Hopefully when the Fourth Circuit gets it back, they’ll look at Justice Wooten’s version of what he thinks public nuisance law is in West Virginia, which is consistent with all of the previous trial court opinions, and they’ll rule the same way.
Douglas: Huntington and Cabell County went on their own instead of joining the state sponsored lawsuit or the state organized lawsuit. What was the reasoning for that to begin with?
Majestro: We filed these cases in federal court, and in fact, Huntington and Cabell was the very first one that myself and my co-counsel, Paul Ferrell, filed. So because they were in federal court, they got sent to the multidistrict litigation in Cleveland. And then in that case, Judge Polster, who managed that case, he couldn’t try cases that were outside of northern Ohio. So he wanted a couple of what we call bellwether cases, and he picked Cabell and Huntington as one of the bellwethers. Which meant it got sent back to West Virginia for trial.

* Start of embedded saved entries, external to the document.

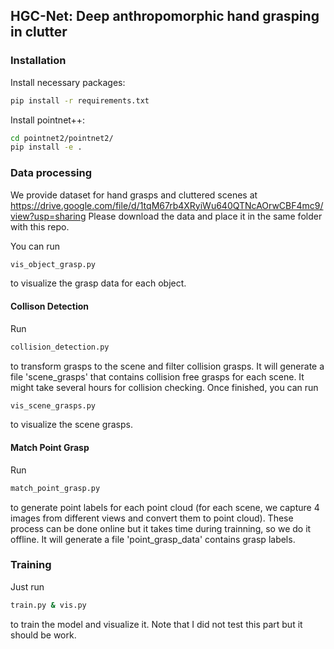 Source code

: ## HGC-Net: Deep anthropomorphic hand grasping in clutter

### Installation

Install necessary packages: 
```sh
pip install -r requirements.txt
```

Install pointnet++:
```sh
cd pointnet2/pointnet2/
pip install -e .
```

### Data processing
We provide dataset for hand grasps and cluttered scenes at https://drive.google.com/file/d/1tqM67rb4XRyiWu640QTNcAOrwCBF4mc9/view?usp=sharing
Please download the data and place it in the same folder with this repo.

You can run 
```sh
vis_object_grasp.py
```
to visualize the grasp data for each object.

#### Collison Detection

Run 
```sh
collision_detection.py
```
to transform grasps to the scene and filter collision grasps. It will generate a file 'scene_grasps' that contains collision free grasps for each scene. It might take several hours for collision checking. Once finished, you can run 
```sh
vis_scene_grasps.py
```
to visualize the scene grasps.

#### Match Point Grasp
Run 
```sh
match_point_grasp.py
```
to generate point labels for each point cloud (for each scene, we capture 4 images from different views and convert them to point cloud). These process can be done online but it takes time during trainning, so we do it offline. It will generate a file 'point_grasp_data' contains grasp labels.

### Training

Just run 
```sh
train.py & vis.py 
```

to train the model and visualize it. Note that I did not test this part but it should be work. 


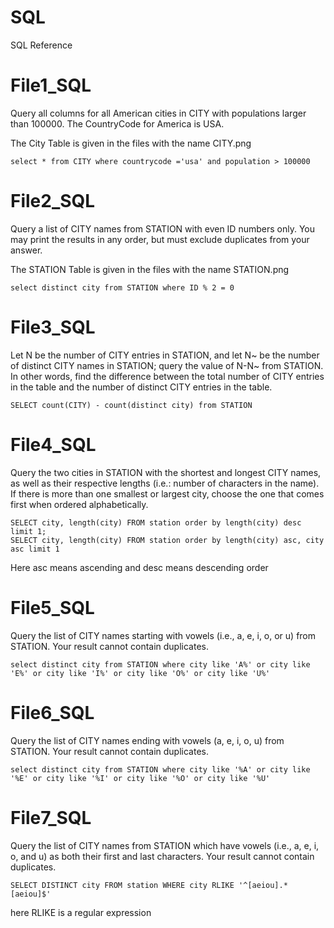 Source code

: # SQL
SQL Reference

# File1_SQL
Query all columns for all American cities in CITY with populations larger than 100000. The CountryCode for America is USA.

The City Table is given in the files with the name CITY.png
```
select * from CITY where countrycode ='usa' and population > 100000
```

# File2_SQL

Query a list of CITY names from STATION with even ID numbers only. You may print the results in any order, but must exclude duplicates from your answer.

The STATION Table is given in the files with the name STATION.png
```
select distinct city from STATION where ID % 2 = 0 
```
# File3_SQL

Let N be the number of CITY entries in STATION, and let N~ be the number of distinct CITY names in STATION; query the value of N-N~ from STATION. In other words, find the difference between the total number of CITY entries in the table and the number of distinct CITY entries in the table.

```
SELECT count(CITY) - count(distinct city) from STATION 
```
# File4_SQL

Query the two cities in STATION with the shortest and longest CITY names, as well as their respective lengths (i.e.: number of characters in the name). If there is more than one smallest or largest city, choose the one that comes first when ordered alphabetically.

```
SELECT city, length(city) FROM station order by length(city) desc limit 1;
SELECT city, length(city) FROM station order by length(city) asc, city asc limit 1
```
Here asc means ascending and desc means descending order

# File5_SQL

Query the list of CITY names starting with vowels (i.e., a, e, i, o, or u) from STATION. Your result cannot contain duplicates.

```
select distinct city from STATION where city like 'A%' or city like 'E%' or city like 'I%' or city like 'O%' or city like 'U%'
```

# File6_SQL

Query the list of CITY names ending with vowels (a, e, i, o, u) from STATION. Your result cannot contain duplicates.

```
select distinct city from STATION where city like '%A' or city like '%E' or city like '%I' or city like '%O' or city like '%U' 
```

# File7_SQL

Query the list of CITY names from STATION which have vowels (i.e., a, e, i, o, and u) as both their first and last characters. Your result cannot contain duplicates.

```
SELECT DISTINCT city FROM station WHERE city RLIKE '^[aeiou].*[aeiou]$'
```
here RLIKE is a regular expression

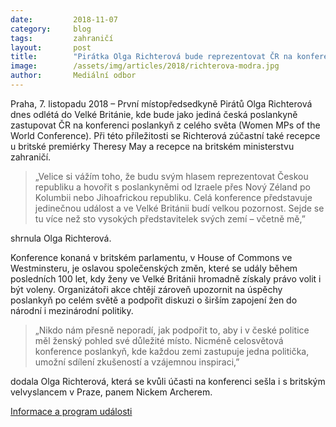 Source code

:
 ```yaml
---
date:         2018-11-07
category:     blog
tags:         zahraničí
layout:       post
title:        "Pirátka Olga Richterová bude reprezentovat ČR na konferenci poslankyň ze všech zemí světa"
image:        /assets/img/articles/2018/richterova-modra.jpg
author:       Mediální odbor
---
```


 
Praha, 7. listopadu 2018 – První místopředsedkyně Pirátů Olga Richterová dnes odlétá do Velké Británie, kde bude jako jediná česká poslankyně zastupovat ČR na konferenci poslankyň z celého světa (Women MPs of the World Conference). Při této příležitosti se Richterová zúčastní také recepce u britské premiérky Theresy May a recepce na britském ministerstvu zahraničí. 

> „Velice si vážím toho, že budu svým hlasem reprezentovat Českou republiku a hovořit s poslankyněmi od Izraele přes Nový Zéland po Kolumbii nebo Jihoafrickou republiku. Celá konference představuje jedinečnou událost a ve Velké Británii budí velkou pozornost. Sejde se tu více než sto vysokých představitelek svých zemí – včetně mě,”

shrnula Olga Richterová. 

Konference konaná v britském parlamentu, v House of Commons ve Westminsteru, je oslavou společenských změn, které se udály během posledních 100 let, kdy ženy ve Velké Británii hromadně získaly právo volit i být voleny. Organizátoři akce chtějí zároveň upozornit na úspěchy poslankyň po celém světě a podpořit diskuzi o širším zapojení žen do národní i mezinárodní politiky.

> „Nikdo nám přesně neporadí, jak podpořit to, aby i v české politice měl ženský pohled své důležité místo. Nicméně celosvětová konference poslankyň, kde každou zemi zastupuje jedna politička, umožní sdílení zkušeností a vzájemnou inspiraci,” 

dodala Olga Richterová, která se kvůli účasti na konferenci sešla i s britským velvyslancem v Praze, panem Nickem Archerem.

[Informace a program události](https://www.eventsforce.net/BRITISHCOUNCIL/media/uploaded/EVBRITISHCOUNCIL/event_1603/Women_MPs_of_the_World_Conference_Provisional_Programme_Ext_011118.pdf)
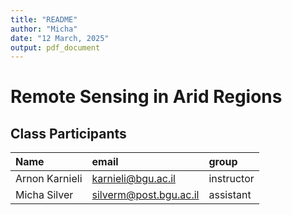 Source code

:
 ```yaml
---
title: "README"
author: "Micha"
date: "12 March, 2025"
output: pdf_document
---
```



# Remote Sensing in Arid Regions

## Class Participants

|Name                    |email                            |group
|:-----------------------|:--------------------------------|:-----------------
|Arnon Karnieli          |karnieli@bgu.ac.il               |instructor
|Micha Silver            |silverm@post.bgu.ac.il           |assistant


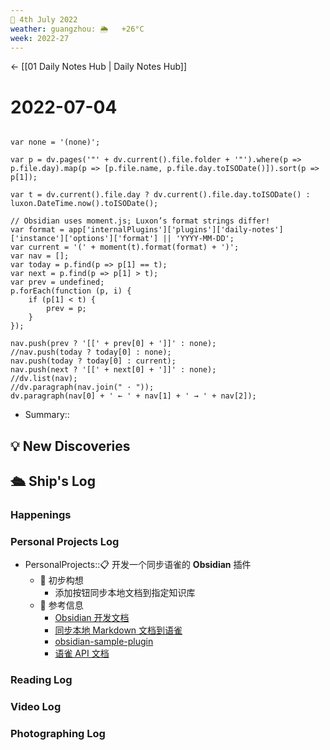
 ```yaml
---
📆 4th July 2022
weather: guangzhou: 🌦   +26°C
week: 2022-27
---
```


<- [[01 Daily Notes Hub | Daily Notes Hub]]

# 2022-07-04

```dataviewjs

var none = '(none)';

var p = dv.pages('"' + dv.current().file.folder + '"').where(p => p.file.day).map(p => [p.file.name, p.file.day.toISODate()]).sort(p => p[1]);

var t = dv.current().file.day ? dv.current().file.day.toISODate() : luxon.DateTime.now().toISODate();

// Obsidian uses moment.js; Luxon’s format strings differ!
var format = app['internalPlugins']['plugins']['daily-notes']['instance']['options']['format'] || 'YYYY-MM-DD';
var current = '(' + moment(t).format(format) + ')';
var nav = [];
var today = p.find(p => p[1] == t);
var next = p.find(p => p[1] > t);
var prev = undefined;
p.forEach(function (p, i) {
	if (p[1] < t) {
		prev = p;
	}
});

nav.push(prev ? '[[' + prev[0] + ']]' : none);
//nav.push(today ? today[0] : none);
nav.push(today ? today[0] : current);
nav.push(next ? '[[' + next[0] + ']]' : none);
//dv.list(nav);
//dv.paragraph(nav.join(" · "));
dv.paragraph(nav[0] + ' ← ' + nav[1] + ' → ' + nav[2]);
```

- Summary::

## 💡 New Discoveries

## 🛳️ Ship's Log

### Happenings

### Personal Projects Log
- PersonalProjects::📋 开发一个同步语雀的 **Obsidian** 插件
	- 🤔 初步构想
		- 添加按钮同步本地文档到指定知识库
	- 📖 参考信息
		- [Obsidian 开发文档](https://marcus.se.net/obsidian-plugin-docs/)
		- [同步本地 Markdown 文档到语雀](https://github.com/yesmeck/waque)
		- [obsidian-sample-plugin](https://github.com/obsidianmd/obsidian-sample-plugin)
		- [语雀 API 文档](https://www.yuque.com/yuque/developer/api)

### Reading Log

### Video Log

### Photographing Log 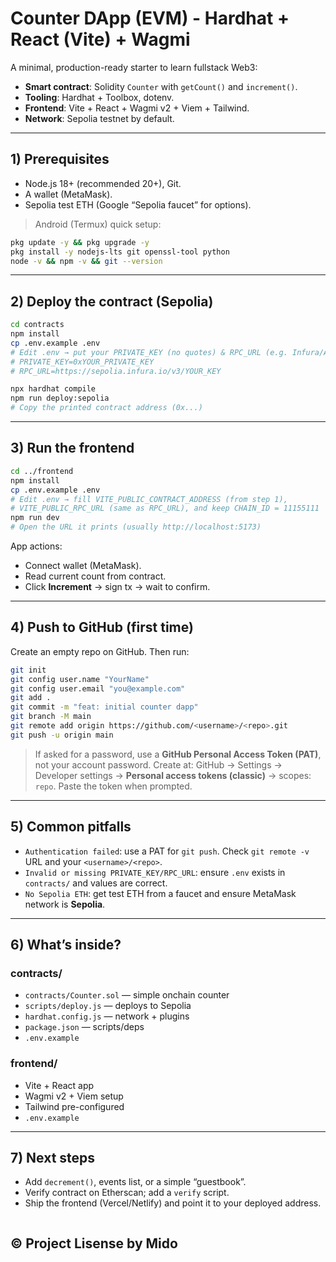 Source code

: # Counter DApp (EVM) - Hardhat + React (Vite) + Wagmi

A minimal, production-ready starter to learn fullstack Web3:
- **Smart contract**: Solidity `Counter` with `getCount()` and `increment()`.
- **Tooling**: Hardhat + Toolbox, dotenv.
- **Frontend**: Vite + React + Wagmi v2 + Viem + Tailwind.
- **Network**: Sepolia testnet by default.

---

## 1) Prerequisites
- Node.js 18+ (recommended 20+), Git.
- A wallet (MetaMask).
- Sepolia test ETH (Google “Sepolia faucet” for options).

> Android (Termux) quick setup:
```bash
pkg update -y && pkg upgrade -y
pkg install -y nodejs-lts git openssl-tool python
node -v && npm -v && git --version
```

---

## 2) Deploy the contract (Sepolia)
```bash
cd contracts
npm install
cp .env.example .env
# Edit .env → put your PRIVATE_KEY (no quotes) & RPC_URL (e.g. Infura/Alchemy)
# PRIVATE_KEY=0xYOUR_PRIVATE_KEY
# RPC_URL=https://sepolia.infura.io/v3/YOUR_KEY

npx hardhat compile
npm run deploy:sepolia
# Copy the printed contract address (0x...)
```

---

## 3) Run the frontend
```bash
cd ../frontend
npm install
cp .env.example .env
# Edit .env → fill VITE_PUBLIC_CONTRACT_ADDRESS (from step 1),
# VITE_PUBLIC_RPC_URL (same as RPC_URL), and keep CHAIN_ID = 11155111
npm run dev
# Open the URL it prints (usually http://localhost:5173)
```

App actions:
- Connect wallet (MetaMask).
- Read current count from contract.
- Click **Increment** → sign tx → wait to confirm.

---

## 4) Push to GitHub (first time)
Create an empty repo on GitHub. Then run:
```bash
git init
git config user.name "YourName"
git config user.email "you@example.com"
git add .
git commit -m "feat: initial counter dapp"
git branch -M main
git remote add origin https://github.com/<username>/<repo>.git
git push -u origin main
```

> If asked for a password, use a **GitHub Personal Access Token (PAT)**, not your account password.
Create at: GitHub → Settings → Developer settings → **Personal access tokens (classic)** →
scopes: `repo`. Paste the token when prompted.

---

## 5) Common pitfalls
- `Authentication failed`: use a PAT for `git push`. Check `git remote -v` URL and your `<username>/<repo>`.
- `Invalid or missing PRIVATE_KEY/RPC_URL`: ensure `.env` exists in `contracts/` and values are correct.
- `No Sepolia ETH`: get test ETH from a faucet and ensure MetaMask network is **Sepolia**.

---

## 6) What’s inside?

### contracts/
- `contracts/Counter.sol` — simple onchain counter
- `scripts/deploy.js` — deploys to Sepolia
- `hardhat.config.js` — network + plugins
- `package.json` — scripts/deps
- `.env.example`

### frontend/
- Vite + React app
- Wagmi v2 + Viem setup
- Tailwind pre-configured
- `.env.example`

---

## 7) Next steps
- Add `decrement()`, events list, or a simple “guestbook”.
- Verify contract on Etherscan; add a `verify` script.
- Ship the frontend (Vercel/Netlify) and point it to your deployed address.
```
```
## ©️ Project Lisense by Mido
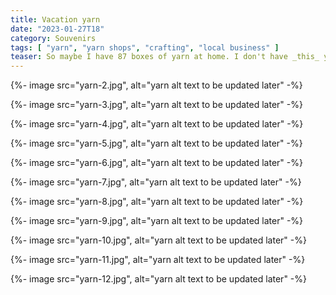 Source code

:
 ```yaml
---
title: Vacation yarn
date: "2023-01-27T18"
category: Souvenirs
tags: [ "yarn", "yarn shops", "crafting", "local business" ]
teaser: So maybe I have 87 boxes of yarn at home. I don't have _this_ yarn.
---
```


{%- image src="yarn-2.jpg", alt="yarn alt text to be updated later" -%}

{%- image src="yarn-3.jpg", alt="yarn alt text to be updated later" -%}

{%- image src="yarn-4.jpg", alt="yarn alt text to be updated later" -%}

{%- image src="yarn-5.jpg", alt="yarn alt text to be updated later" -%}

{%- image src="yarn-6.jpg", alt="yarn alt text to be updated later" -%}

{%- image src="yarn-7.jpg", alt="yarn alt text to be updated later" -%}

{%- image src="yarn-8.jpg", alt="yarn alt text to be updated later" -%}

{%- image src="yarn-9.jpg", alt="yarn alt text to be updated later" -%}

{%- image src="yarn-10.jpg", alt="yarn alt text to be updated later" -%}

{%- image src="yarn-11.jpg", alt="yarn alt text to be updated later" -%}

{%- image src="yarn-12.jpg", alt="yarn alt text to be updated later" -%}

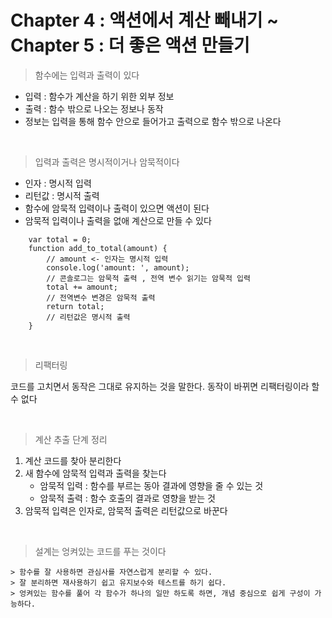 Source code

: # Chapter 4 : 액션에서 계산 빼내기 ~ Chapter 5 : 더 좋은 액션 만들기

> 함수에는 입력과 출력이 있다

- 입력 : 함수가 계산을 하기 위한 외부 정보
- 출력 : 함수 밖으로 나오는 정보나 동작
- 정보는 입력을 통해 함수 안으로 들어가고 출력으로 함수 밖으로 나온다

<br/>

> 입력과 출력은 명시적이거나 암묵적이다

- 인자 : 명시적 입력
- 리턴값 : 명시적 출력
- 함수에 암묵적 입력이나 출력이 있으면 액션이 된다
- 암묵적 입력이나 출력을 없애 계산으로 만들 수 있다

```
    var total = 0;
    function add_to_total(amount) {
        // amount <- 인자는 명시적 입력
        console.log('amount: ', amount);
        // 콘솔로그는 암묵적 출력 , 전역 변수 읽기는 암묵적 입력
        total += amount;
        // 전역변수 변경은 암묵적 출력
        return total;
        // 리턴값은 명시적 출력
    }
```

<br/>

> 리팩터링

코드를 고치면서 동작은 그대로 유지하는 것을 말한다. 동작이 바뀌면 리팩터링이라 할 수 없다

<br/>

> 계산 추출 단계 정리

1. 계산 코드를 찾아 분리한다
2. 새 함수에 암묵적 입력과 출력을 찾는다
   - 암묵적 입력 : 함수를 부르는 동아 결과에 영향을 줄 수 있는 것
   - 암묵적 출력 : 함수 호출의 결과로 영향을 받는 것
3. 암묵적 입력은 인자로, 암묵적 출력은 리턴값으로 바꾼다

<br/>

> 설계는 엉켜있는 코드를 푸는 것이다

    > 함수를 잘 사용하면 관심사를 자연스럽게 분리할 수 있다.
    > 잘 분리하면 재사용하기 쉽고 유지보수와 테스트를 하기 쉽다.
    > 엉켜있는 함수를 풀어 각 함수가 하나의 일만 하도록 하면, 개념 중심으로 쉽게 구성이 가능하다.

The thinking was, we had a good federal judge and we believed the law was favorable to us. We wanted to proceed on that. Everybody can again, have 20/20 hindsight on whether or not that was a good decision or bad decision. I would say the opera is not over on it. And so we’ll see in the end, we’ll see how it all turned out. I would point out that the work we did on that case provided substantial benefit to all of the other cities and counties in West Virginia, because we did not have to repeat that work in state court, and it led literally to a $400 million settlement the day after Judge Faber ruled against us for the rest of the state. You can talk about whether it was a good idea or bad idea, and I think people are just guessing too, especially given that we don’t know how this story ends.
Douglas: That was interesting that the state suit was effectively the same grounds and based on what you had done. That was a settlement, right?
Majestro: Definitely the week before the mass litigation panel entered summary judgment orders denying the same defendants motions to have the case dismissed, and the legal basis for that order, that order and the challenge was the same issue that was in front of Judge Faber that we did have that decision and several other preliminary decisions, both in the distributor case and in the cases against the manufacturers and pharmacies where the state court found the existence of the public nuisance claim, and we believe the judgments in those decisions got it right. We’re hopeful that the three Fourth Circuit judges will agree with us.
Douglas: If the Fourth Circuit doesn’t rule in your favor, do you appeal to the Supreme Court?
Majestro: That’s a decision we would make in consultation with the client. I will point out that, especially on issues of state law, the U.S. Supreme Court is reluctant to take those cases. There are some federal issues that might interest the U.S. Supreme Court, but I think that generally you don’t have state tort suits in the U.S. Supreme Court. And that is also a decision that the distributors would have to make if we went.
Douglas: Whether they would appeal it, right?
Majestro: Yeah, they would have that right, that same choice.